The human skeleton undergoes continuous bone remodeling, a process relying on orchestrated balance between the actions of osteoblasts and osteoclasts. Complex molecular signaling networks govern the differentiation and functions of mesenchymal stem cell (MSC)-derived osteoblasts and monocyte macrophage-derived osteoclasts, as local factors, immune cytokines and systemic hormones exert their regulatory effects.
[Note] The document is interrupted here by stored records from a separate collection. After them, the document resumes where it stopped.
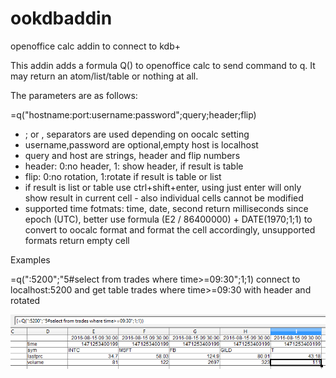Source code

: # ookdbaddin
openoffice calc addin to connect to kdb+

This addin adds a formula Q() to openoffice calc
to send command to q. It may return an atom/list/table
or nothing at all.

The parameters are as follows:

=q("hostname:port:username:password";query;header;flip)   

- ; or , separators are used depending on oocalc setting
- username,password are optional,empty host is localhost
- query and host are strings, header and flip numbers
- header: 0:no header, 1: show header, if result is table
- flip: 0:no rotation, 1:rotate if result is table or list
- if result is list or table use ctrl+shift+enter, using just
  enter will only show result in current cell - also individual
  cells cannot be modified
- supported time fotmats: time, date, second return milliseconds
  since epoch (UTC), better use formula (E2 / 86400000) + DATE(1970;1;1)
  to convert to oocalc format and format the cell accordingly,
  unsupported formats return empty cell
  
  
Examples

=q(":5200";"5#select from trades where time>=09:30";1;1)
connect to localhost:5200 and get table trades where time>=09:30 with
header and rotated

![<oocalc image>](https://github.com/mfgc76/ookdbaddin/blob/master/img/ookdbimg1.png)
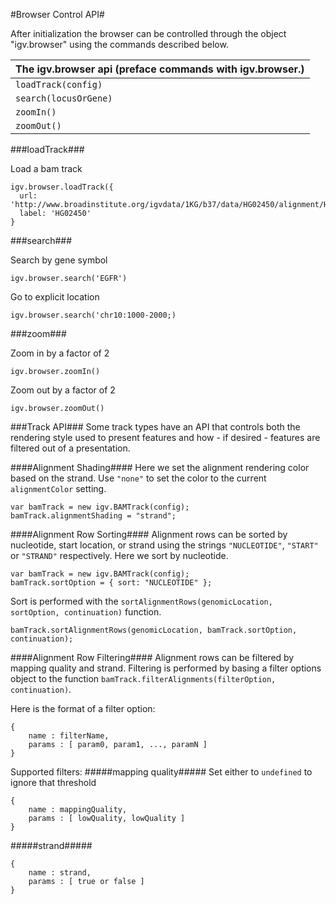 <!-- Note: This document is written in "markdown".  Please respect the markdown conventions (http://daringfireball.net/projects/markdown/) when editig. -->

#Browser Control API#

After initialization the browser can be controlled through the object "igv.browser" using the commands described below. 

The igv.browser api  (preface commands with igv.browser.) | 
:-------- |
`loadTrack(config)` |
`search(locusOrGene) ` |
`zoomIn()` |
`zoomOut()` |

###loadTrack###

Load a bam track

    igv.browser.loadTrack({
      url: 'http://www.broadinstitute.org/igvdata/1KG/b37/data/HG02450/alignment/HG02450.mapped.ILLUMINA.bwa.ACB.low_coverage.20120522.bam',
      label: 'HG02450'
    }
 
###search###
       
Search by gene symbol

`igv.browser.search('EGFR')`

Go to explicit location

`igv.browser.search('chr10:1000-2000;)`

###zoom###

Zoom in by a factor of 2 

`igv.browser.zoomIn()`

Zoom out by a factor of 2 

`igv.browser.zoomOut()`


###Track API###
Some track types have an API that controls both the rendering style used to present features and how - if desired - features are filtered out of a presentation.

####Alignment Shading####
Here we set the alignment rendering color based on the strand. Use `"none"` to set the color to the current `alignmentColor` setting.

	var bamTrack = new igv.BAMTrack(config);
	bamTrack.alignmentShading = "strand";

####Alignment Row Sorting####
Alignment rows can be sorted by nucleotide, start location, or strand using the strings `"NUCLEOTIDE"`, `"START"` or `"STRAND"` respectively. Here we sort by nucleotide.

	var bamTrack = new igv.BAMTrack(config);
	bamTrack.sortOption = { sort: "NUCLEOTIDE" };

Sort is performed with the `sortAlignmentRows(genomicLocation, sortOption, continuation)` function.

	bamTrack.sortAlignmentRows(genomicLocation, bamTrack.sortOption, continuation);

####Alignment Row Filtering####
Alignment rows can be filtered by mapping quality and strand. Filtering is performed by basing a filter options object to the function `bamTrack.filterAlignments(filterOption, continuation)`.

Here is the format of a filter option:

	{
		name : filterName,
		params : [ param0, param1, ..., paramN ]
	}

Supported filters:
#####mapping quality#####
Set either to `undefined` to ignore that threshold

	{
		name : mappingQuality,
		params : [ lowQuality, lowQuality ]
	}

#####strand#####

	{
		name : strand,
		params : [ true or false ]
	}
Moreover, the lineage decisions of MSCs to choose osteogenesis over adipogenesis is critical for maintenance of bone mass. MSC cell fate is determined by epigenetic regulations of various lineage-specific genes and genes promoting `stemness'. In most bone pathologies especially osteoporosis, the balance in bone remodeling and in MSC lineage decisions become disrupted. To explore the molecular regulation of bone cells, we evaluated the effect of Wnt4 on bone loss associated with osteoporosis and skeletal aging. We generated transgenic mice overexpressing Wnt4 in osteoblasts, and discovered that Wnt4 signaling could attenuate bone loss and suppress inflammation in models of osteoporosis, inflammatory and age-related bone loss. Mechanistically, non-canonical Wnt4 signaling could attenuate Nf-κb signaling by competitive sequestering of transforming growth factor associated kinase 1 (Tak1) in bone marrow macrophages. Furthermore, Wnt4 recombinant protein injection effectively prevented and reversed bone loss induced by estrogen-deficiency. Hence, non-canonical Wnt4 signaling could not only promote bone formation, but also inhibit bone resorption and inflammation in marrow microenvironment by a novel crosstalk with NF-κB signaling. To explore the epigenetic regulation of MSC differentiation towards osteoblasts, we discovered two novel histone demethylases KDM4B and KDM6B, which promoted osteogenesis and inhibited adipogenesis of human MSCs. Mechanistically, KDM4B and KDM6B epigenetically activated different osteogenic transcription factors by removing gene silencing marks H3K9me3 and H3K27me3 respectively. Furthermore, H3K27me3- and H3K9me3- positive MSCs in osteoporotic and aged mouse bone marrow become elevated, along with a reduction in KDM4B and KDM6B. These findings supported that these histone demethylases play a critical role in MSC cell fate decisions, and may become potential therapeutic targets for treatment of osteoporosis.